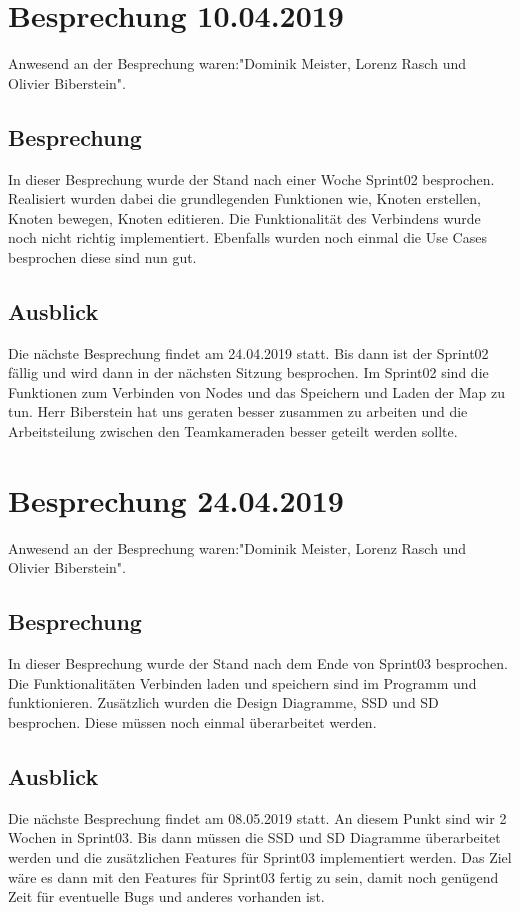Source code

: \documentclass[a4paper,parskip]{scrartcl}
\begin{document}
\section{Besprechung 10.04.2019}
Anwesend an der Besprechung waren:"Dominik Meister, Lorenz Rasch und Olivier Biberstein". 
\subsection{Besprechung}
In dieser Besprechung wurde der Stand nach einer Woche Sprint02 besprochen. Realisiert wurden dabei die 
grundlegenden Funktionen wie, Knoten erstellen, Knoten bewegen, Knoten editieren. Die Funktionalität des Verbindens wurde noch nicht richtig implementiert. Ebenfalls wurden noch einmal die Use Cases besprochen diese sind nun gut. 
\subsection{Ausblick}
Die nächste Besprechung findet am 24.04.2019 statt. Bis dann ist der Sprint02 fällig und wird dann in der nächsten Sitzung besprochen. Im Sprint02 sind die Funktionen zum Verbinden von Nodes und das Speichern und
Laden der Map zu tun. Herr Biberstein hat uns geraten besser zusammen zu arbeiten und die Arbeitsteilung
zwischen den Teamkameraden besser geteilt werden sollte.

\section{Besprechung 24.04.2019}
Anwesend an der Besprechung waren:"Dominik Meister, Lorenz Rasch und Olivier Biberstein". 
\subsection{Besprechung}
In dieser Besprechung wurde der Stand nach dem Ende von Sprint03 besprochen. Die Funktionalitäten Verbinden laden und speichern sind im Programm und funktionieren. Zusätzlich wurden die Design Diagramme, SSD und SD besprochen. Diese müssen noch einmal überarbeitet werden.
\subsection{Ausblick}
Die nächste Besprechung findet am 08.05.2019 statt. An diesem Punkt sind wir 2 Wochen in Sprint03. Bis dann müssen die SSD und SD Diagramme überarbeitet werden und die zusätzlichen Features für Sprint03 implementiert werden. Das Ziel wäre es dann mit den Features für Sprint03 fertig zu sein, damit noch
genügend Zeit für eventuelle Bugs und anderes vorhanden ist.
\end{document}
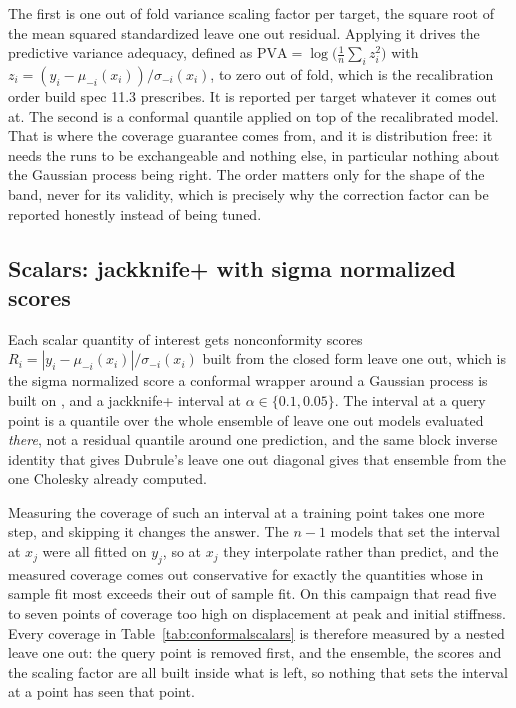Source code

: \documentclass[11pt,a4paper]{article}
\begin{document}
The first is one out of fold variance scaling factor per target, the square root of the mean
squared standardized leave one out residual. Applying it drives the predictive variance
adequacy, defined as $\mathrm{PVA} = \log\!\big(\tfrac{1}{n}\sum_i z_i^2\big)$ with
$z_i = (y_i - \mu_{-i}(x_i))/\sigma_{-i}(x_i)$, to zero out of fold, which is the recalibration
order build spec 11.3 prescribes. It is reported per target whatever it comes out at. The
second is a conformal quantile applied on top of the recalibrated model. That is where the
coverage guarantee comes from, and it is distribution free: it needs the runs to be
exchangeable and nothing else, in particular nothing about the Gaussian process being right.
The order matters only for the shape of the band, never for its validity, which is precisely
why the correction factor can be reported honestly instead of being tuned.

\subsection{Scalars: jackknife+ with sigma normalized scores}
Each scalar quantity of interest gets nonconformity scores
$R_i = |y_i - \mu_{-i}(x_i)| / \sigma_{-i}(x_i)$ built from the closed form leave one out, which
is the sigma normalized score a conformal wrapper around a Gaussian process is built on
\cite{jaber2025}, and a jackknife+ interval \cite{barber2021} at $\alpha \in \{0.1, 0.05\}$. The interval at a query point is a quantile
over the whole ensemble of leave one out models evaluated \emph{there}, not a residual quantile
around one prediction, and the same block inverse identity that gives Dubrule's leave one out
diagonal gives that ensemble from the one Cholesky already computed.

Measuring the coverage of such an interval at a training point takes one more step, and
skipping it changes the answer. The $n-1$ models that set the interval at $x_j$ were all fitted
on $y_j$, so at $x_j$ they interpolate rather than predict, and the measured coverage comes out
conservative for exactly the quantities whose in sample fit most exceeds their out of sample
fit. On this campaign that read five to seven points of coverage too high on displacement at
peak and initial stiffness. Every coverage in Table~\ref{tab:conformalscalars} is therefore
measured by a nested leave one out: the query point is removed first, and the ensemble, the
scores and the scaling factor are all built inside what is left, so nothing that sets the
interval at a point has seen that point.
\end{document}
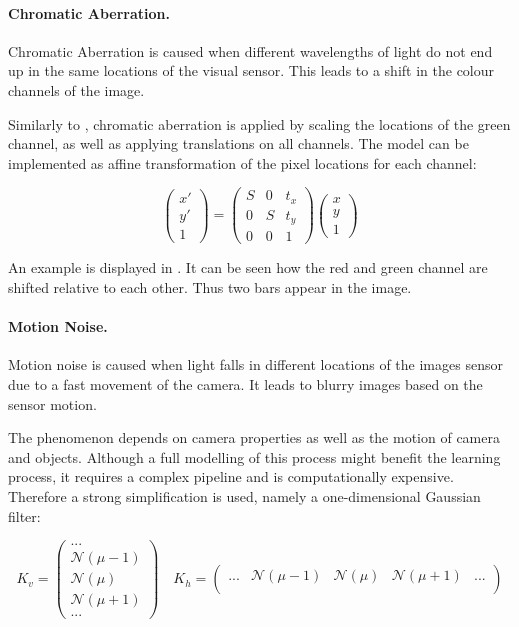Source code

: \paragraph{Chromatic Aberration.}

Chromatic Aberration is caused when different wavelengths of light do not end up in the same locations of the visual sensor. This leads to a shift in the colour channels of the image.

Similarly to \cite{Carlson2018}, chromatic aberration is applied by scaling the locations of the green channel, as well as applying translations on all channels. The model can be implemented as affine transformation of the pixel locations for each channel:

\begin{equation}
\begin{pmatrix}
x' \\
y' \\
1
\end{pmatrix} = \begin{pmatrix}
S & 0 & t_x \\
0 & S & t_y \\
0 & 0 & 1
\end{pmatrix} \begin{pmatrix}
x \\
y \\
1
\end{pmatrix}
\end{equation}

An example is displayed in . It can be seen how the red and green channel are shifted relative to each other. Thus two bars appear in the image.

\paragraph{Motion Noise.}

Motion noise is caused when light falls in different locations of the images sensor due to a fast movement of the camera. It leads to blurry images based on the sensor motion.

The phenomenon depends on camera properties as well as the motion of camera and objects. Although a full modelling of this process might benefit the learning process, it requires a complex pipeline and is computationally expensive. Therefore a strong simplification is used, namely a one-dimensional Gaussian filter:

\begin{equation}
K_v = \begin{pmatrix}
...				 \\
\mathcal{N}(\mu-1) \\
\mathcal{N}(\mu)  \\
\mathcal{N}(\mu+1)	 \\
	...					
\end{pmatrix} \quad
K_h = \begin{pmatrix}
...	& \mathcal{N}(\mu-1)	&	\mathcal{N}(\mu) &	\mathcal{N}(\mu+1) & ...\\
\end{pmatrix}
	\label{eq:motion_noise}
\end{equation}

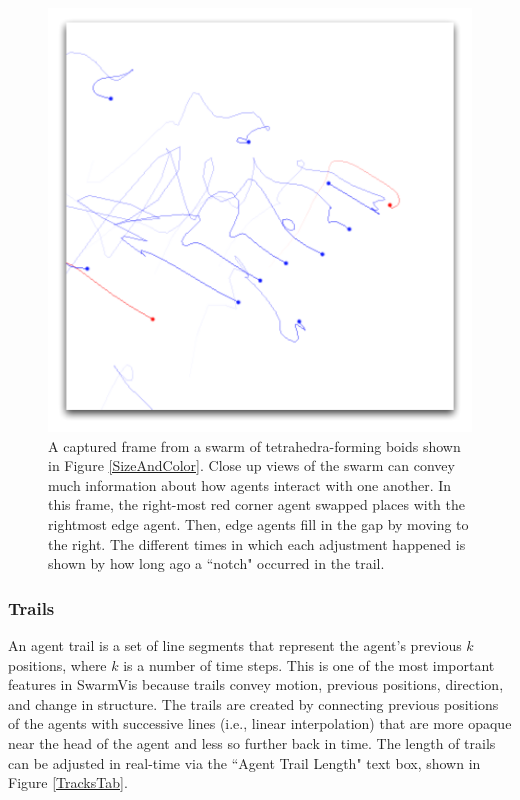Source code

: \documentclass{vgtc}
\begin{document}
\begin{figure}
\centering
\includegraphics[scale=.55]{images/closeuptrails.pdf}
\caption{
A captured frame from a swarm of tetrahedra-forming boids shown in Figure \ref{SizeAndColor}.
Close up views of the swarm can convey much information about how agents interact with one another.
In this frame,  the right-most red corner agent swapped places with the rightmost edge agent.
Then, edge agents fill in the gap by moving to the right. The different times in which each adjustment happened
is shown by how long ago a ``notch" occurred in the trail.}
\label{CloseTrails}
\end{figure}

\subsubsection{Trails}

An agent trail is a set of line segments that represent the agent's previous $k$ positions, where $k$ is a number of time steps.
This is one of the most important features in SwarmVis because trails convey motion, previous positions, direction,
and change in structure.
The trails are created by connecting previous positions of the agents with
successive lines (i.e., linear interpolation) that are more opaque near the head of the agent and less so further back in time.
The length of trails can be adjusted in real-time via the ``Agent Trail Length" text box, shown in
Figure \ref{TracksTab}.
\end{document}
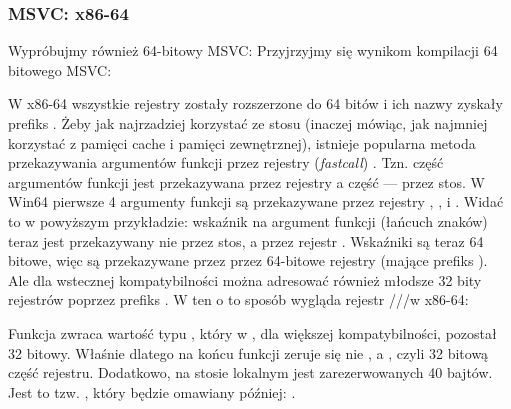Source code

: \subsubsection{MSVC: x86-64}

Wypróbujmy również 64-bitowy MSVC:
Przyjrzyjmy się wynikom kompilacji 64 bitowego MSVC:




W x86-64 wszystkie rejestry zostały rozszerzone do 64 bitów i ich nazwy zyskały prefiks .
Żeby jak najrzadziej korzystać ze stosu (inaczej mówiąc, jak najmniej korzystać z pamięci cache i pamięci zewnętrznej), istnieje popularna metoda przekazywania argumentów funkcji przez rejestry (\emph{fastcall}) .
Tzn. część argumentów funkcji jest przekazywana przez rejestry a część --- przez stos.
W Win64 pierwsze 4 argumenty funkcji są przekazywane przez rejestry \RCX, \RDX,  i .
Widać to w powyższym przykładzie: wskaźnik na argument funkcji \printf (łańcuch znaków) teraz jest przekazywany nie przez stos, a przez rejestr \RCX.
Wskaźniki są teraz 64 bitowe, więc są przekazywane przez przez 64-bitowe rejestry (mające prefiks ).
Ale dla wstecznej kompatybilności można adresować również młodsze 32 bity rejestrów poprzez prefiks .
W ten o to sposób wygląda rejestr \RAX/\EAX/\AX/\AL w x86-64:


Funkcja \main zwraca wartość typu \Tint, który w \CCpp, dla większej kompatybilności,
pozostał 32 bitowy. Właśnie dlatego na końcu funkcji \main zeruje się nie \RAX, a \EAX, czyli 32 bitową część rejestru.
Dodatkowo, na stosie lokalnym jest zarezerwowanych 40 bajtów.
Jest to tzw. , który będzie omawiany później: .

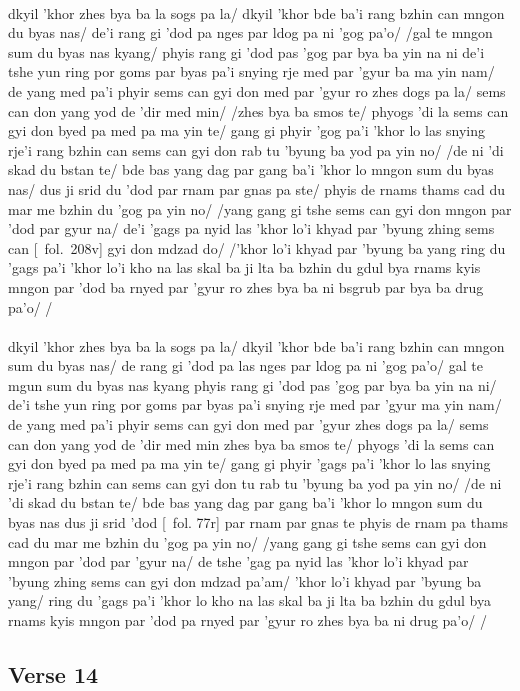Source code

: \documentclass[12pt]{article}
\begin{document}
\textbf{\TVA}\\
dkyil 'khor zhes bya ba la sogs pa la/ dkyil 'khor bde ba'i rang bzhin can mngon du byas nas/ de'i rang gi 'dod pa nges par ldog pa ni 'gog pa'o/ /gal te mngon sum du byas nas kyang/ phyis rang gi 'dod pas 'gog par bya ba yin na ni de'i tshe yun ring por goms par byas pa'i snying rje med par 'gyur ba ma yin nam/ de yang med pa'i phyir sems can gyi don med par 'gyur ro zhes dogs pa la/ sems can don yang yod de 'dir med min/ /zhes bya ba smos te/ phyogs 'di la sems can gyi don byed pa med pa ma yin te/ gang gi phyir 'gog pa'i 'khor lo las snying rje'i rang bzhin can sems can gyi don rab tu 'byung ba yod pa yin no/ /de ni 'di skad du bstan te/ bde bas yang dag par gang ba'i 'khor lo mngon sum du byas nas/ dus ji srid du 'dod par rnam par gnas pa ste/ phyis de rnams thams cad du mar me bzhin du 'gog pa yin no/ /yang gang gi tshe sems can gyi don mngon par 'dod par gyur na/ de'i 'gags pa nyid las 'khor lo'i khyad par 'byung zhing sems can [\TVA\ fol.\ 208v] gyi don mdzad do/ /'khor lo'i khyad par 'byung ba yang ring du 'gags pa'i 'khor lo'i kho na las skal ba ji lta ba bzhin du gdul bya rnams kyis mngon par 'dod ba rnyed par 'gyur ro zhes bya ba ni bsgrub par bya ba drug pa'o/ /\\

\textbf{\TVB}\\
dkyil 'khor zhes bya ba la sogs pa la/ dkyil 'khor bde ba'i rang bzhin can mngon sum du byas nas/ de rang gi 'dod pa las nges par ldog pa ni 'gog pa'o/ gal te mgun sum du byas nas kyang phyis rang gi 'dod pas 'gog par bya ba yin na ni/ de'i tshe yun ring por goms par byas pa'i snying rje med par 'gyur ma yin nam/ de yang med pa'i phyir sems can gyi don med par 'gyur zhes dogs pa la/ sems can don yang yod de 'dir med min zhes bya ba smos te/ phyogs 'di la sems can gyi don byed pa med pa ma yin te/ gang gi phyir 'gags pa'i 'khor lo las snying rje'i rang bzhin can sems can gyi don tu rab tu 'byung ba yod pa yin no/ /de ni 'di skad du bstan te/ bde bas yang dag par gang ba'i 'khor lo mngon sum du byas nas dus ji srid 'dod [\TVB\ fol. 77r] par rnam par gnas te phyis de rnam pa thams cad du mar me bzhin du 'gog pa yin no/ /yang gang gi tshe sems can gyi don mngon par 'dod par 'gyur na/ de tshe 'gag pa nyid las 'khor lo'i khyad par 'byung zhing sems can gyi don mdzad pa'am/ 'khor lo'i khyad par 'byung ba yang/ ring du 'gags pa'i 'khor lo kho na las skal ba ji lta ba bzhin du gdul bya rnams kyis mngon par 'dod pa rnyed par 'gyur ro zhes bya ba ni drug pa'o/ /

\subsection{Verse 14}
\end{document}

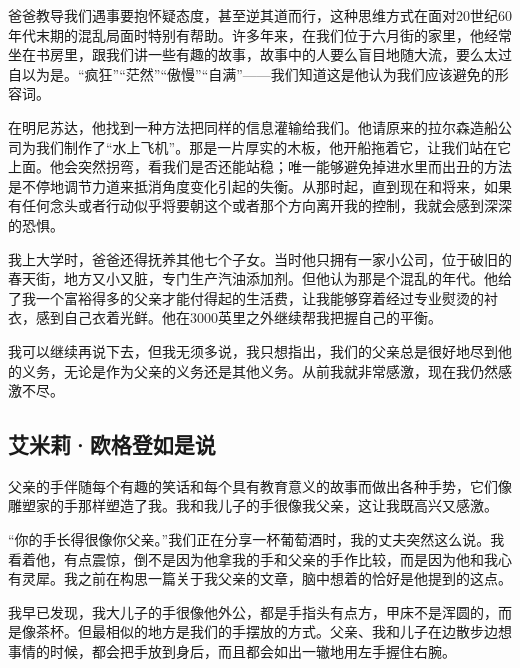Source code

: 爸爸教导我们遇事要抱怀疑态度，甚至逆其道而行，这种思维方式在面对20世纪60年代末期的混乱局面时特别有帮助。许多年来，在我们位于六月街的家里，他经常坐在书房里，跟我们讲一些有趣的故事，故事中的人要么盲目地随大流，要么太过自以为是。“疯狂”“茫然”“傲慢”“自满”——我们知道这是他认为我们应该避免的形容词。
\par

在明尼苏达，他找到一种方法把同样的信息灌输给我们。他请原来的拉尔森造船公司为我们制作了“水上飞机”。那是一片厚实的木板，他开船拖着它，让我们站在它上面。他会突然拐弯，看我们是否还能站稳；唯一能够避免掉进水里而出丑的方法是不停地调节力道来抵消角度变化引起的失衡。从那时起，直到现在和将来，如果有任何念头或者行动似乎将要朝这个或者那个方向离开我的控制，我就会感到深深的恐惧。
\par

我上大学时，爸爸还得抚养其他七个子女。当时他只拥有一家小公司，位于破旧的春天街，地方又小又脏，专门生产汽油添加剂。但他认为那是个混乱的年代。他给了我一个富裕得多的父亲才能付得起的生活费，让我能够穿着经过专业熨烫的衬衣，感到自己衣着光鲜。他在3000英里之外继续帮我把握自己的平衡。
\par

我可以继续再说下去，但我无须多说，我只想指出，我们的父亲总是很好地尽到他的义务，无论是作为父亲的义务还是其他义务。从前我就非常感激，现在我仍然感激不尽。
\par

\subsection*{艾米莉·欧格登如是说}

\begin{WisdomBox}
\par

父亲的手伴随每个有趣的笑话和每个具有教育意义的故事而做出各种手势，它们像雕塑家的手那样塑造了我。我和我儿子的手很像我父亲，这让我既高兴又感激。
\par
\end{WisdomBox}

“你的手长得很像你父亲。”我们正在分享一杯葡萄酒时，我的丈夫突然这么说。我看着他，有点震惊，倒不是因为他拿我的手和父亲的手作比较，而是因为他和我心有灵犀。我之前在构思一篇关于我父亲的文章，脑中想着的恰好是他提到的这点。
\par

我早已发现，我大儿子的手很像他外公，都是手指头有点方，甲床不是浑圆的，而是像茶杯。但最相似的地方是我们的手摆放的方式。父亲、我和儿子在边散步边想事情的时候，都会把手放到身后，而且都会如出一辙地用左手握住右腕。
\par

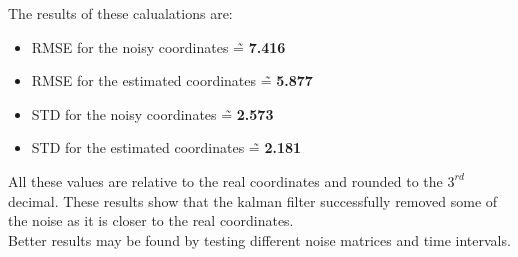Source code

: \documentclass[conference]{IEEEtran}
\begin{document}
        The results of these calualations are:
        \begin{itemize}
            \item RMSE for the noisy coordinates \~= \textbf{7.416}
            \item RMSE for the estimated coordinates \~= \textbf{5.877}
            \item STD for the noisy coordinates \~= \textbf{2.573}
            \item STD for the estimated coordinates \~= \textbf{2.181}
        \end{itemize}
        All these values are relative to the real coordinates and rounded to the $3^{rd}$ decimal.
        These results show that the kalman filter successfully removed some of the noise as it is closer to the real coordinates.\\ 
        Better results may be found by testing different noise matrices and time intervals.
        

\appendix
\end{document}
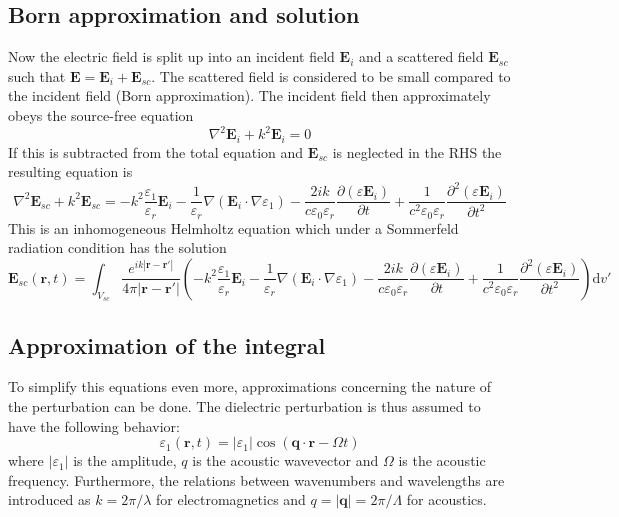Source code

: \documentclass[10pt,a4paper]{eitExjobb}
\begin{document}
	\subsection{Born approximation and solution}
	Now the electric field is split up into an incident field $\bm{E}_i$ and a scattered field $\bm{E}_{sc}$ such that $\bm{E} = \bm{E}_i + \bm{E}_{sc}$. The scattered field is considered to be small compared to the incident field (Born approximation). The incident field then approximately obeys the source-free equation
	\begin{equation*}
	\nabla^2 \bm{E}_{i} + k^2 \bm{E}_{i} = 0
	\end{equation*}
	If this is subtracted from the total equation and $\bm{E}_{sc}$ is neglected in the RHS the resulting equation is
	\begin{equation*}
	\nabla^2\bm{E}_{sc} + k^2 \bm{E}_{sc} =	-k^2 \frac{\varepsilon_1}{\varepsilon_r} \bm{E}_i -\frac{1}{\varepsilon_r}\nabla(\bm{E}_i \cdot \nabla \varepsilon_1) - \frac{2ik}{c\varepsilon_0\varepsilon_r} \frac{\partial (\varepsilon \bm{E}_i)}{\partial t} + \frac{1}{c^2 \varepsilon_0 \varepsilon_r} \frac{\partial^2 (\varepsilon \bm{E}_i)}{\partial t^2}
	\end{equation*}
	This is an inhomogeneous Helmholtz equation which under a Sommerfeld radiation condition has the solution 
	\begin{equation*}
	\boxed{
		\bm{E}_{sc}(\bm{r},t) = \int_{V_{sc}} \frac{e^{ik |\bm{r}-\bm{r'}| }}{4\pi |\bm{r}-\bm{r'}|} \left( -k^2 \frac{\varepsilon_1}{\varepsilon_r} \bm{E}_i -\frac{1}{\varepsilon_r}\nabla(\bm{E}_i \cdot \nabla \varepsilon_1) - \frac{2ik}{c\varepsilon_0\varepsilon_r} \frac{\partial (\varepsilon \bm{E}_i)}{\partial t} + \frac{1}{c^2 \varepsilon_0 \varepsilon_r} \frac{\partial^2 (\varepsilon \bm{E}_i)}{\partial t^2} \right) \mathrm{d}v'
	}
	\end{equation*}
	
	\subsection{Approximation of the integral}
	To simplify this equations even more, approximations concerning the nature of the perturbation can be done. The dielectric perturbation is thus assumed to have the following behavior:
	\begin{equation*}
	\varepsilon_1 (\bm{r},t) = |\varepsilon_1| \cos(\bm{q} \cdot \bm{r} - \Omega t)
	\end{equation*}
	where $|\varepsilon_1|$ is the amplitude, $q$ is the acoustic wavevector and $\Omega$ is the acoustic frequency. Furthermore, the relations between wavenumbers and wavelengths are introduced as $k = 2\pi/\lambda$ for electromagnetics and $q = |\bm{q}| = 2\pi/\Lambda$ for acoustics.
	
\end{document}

□ □ □ □ □ □ □

### Aim of the exercise
Wherever a line in the data above contains the word "images", copy that line.

### Response to the task
Motion noise is caused when light falls in different locations of the images sensor due to a fast movement of the camera. It leads to blurry images based on the sensor motion.
\includegraphics[scale=.55]{images/closeuptrails.pdf}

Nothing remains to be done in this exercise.